> _Raw data_

☆ ☆ ☆ ☆ ☆ ☆ ☆

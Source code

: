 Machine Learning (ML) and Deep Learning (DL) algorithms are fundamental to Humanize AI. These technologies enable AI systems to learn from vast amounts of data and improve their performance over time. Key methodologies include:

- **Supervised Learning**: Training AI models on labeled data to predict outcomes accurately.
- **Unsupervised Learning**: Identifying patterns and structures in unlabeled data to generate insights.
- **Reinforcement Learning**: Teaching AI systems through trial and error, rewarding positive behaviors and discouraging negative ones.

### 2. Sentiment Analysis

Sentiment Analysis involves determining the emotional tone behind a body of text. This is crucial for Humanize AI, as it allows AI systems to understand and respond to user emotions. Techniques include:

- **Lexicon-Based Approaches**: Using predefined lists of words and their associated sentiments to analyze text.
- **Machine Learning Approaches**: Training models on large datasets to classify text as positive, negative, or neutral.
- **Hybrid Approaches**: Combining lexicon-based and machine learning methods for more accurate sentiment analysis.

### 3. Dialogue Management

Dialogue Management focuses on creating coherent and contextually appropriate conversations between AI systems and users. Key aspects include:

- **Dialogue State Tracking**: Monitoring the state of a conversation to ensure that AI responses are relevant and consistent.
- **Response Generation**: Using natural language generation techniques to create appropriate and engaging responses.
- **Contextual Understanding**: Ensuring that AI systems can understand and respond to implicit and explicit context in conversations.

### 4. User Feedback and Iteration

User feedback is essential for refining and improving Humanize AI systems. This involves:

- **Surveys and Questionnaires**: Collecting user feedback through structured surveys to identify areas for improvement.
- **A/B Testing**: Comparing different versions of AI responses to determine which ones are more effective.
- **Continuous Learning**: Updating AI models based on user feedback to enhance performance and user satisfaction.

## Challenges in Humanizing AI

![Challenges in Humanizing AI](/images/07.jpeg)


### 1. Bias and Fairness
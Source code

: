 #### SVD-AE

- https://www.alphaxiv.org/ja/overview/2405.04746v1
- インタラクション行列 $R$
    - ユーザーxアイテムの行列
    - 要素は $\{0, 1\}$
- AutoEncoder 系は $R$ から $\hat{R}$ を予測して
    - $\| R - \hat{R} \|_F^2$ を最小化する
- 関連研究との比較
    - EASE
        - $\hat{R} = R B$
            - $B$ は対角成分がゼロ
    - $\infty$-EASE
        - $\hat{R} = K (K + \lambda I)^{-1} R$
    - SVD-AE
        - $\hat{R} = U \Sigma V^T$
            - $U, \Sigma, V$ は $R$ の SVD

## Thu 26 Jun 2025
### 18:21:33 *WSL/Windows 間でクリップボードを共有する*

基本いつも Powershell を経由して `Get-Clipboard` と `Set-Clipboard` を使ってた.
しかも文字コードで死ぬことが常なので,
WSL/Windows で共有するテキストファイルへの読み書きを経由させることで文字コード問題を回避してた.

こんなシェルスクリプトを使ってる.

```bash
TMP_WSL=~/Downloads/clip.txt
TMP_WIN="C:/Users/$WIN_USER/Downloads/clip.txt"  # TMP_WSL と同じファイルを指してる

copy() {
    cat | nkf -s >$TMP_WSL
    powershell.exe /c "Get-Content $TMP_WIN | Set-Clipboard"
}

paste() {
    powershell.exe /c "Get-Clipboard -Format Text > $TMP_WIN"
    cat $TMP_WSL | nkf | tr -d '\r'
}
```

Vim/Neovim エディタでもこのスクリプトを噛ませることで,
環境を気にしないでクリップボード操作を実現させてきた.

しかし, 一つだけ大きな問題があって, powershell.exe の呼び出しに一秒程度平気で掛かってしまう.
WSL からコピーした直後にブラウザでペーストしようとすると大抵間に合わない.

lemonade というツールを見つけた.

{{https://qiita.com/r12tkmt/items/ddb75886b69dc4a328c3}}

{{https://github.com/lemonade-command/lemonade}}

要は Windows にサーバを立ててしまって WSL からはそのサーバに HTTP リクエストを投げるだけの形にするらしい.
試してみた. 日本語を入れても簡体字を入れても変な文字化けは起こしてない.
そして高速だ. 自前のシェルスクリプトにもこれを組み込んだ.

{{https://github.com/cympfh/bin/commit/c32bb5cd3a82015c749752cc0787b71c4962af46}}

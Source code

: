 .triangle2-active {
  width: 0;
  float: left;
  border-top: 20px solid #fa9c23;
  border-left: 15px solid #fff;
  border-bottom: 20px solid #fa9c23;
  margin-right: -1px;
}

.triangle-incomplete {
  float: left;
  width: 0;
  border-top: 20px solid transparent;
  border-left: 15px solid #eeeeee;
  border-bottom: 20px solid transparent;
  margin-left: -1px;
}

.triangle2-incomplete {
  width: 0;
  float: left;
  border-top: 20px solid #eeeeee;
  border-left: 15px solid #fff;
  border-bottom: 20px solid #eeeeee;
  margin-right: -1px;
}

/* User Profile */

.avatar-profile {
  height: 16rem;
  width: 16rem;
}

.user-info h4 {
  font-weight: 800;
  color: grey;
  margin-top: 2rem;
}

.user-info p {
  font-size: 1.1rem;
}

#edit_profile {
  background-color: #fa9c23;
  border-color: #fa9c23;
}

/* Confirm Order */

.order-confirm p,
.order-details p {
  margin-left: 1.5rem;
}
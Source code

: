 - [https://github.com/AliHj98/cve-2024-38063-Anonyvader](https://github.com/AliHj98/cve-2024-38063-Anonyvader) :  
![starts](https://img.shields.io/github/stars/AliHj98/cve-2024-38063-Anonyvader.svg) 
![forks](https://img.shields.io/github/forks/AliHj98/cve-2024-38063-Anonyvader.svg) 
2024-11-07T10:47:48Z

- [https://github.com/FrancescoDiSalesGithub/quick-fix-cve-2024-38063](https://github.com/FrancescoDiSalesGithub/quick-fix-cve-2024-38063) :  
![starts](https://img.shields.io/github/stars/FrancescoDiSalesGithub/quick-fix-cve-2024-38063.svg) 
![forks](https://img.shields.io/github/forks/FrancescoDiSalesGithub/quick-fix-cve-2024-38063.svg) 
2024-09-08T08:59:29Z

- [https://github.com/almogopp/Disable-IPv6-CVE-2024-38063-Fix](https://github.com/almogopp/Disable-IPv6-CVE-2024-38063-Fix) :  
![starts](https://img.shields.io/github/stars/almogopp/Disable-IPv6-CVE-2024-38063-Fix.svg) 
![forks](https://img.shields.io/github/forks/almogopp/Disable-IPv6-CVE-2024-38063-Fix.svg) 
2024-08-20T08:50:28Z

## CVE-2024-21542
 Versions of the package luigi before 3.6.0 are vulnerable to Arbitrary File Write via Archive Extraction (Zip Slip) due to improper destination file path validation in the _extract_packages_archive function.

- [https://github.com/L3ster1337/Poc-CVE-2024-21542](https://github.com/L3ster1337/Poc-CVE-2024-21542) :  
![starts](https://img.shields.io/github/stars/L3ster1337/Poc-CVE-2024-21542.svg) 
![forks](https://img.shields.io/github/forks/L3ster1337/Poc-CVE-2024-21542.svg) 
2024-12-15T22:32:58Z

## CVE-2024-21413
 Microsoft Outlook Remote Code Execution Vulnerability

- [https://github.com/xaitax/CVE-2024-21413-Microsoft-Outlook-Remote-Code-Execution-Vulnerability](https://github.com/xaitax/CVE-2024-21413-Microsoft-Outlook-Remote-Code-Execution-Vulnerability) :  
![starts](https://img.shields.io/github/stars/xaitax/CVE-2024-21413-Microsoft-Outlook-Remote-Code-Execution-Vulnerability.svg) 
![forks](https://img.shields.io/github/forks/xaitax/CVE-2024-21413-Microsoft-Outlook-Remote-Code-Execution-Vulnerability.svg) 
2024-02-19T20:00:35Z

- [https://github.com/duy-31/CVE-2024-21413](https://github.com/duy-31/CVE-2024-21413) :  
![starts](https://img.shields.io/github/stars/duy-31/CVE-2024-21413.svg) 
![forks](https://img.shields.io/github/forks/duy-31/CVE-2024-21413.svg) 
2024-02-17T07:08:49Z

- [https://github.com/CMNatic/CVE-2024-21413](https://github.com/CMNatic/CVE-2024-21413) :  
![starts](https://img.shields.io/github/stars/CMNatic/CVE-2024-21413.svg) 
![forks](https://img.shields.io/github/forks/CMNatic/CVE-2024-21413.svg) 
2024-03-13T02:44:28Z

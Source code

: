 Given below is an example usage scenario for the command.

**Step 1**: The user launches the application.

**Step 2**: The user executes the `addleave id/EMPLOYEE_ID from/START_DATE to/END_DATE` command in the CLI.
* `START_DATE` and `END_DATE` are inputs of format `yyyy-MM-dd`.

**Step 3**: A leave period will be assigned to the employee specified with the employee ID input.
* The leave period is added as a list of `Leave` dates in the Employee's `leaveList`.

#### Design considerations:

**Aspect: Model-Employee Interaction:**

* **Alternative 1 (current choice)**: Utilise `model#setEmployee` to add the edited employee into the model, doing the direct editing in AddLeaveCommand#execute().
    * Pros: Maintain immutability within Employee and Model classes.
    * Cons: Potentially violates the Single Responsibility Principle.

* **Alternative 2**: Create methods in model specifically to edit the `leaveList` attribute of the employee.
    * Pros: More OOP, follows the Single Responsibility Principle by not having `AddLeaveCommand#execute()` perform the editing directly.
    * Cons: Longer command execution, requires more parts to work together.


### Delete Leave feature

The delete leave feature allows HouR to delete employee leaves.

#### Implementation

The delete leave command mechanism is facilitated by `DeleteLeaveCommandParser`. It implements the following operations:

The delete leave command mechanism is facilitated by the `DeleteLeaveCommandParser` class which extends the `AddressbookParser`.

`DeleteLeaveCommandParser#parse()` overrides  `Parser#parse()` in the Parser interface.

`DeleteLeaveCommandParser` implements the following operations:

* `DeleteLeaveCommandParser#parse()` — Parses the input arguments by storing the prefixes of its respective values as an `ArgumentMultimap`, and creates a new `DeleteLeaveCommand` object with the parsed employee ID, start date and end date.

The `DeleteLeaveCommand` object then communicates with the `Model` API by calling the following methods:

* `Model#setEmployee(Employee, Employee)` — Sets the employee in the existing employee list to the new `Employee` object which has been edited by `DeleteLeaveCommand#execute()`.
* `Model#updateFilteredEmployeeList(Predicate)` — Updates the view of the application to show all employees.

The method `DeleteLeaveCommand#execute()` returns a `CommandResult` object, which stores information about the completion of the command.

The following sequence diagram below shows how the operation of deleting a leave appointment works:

☆ ☆ ☆ ☆ ☆ ☆ ☆

> _Assignment_
Read the material above and copy out each line holding "facilitated".

> _Expected answer_
The delete leave command mechanism is facilitated by `DeleteLeaveCommandParser`. It implements the following operations:
The delete leave command mechanism is facilitated by the `DeleteLeaveCommandParser` class which extends the `AddressbookParser`.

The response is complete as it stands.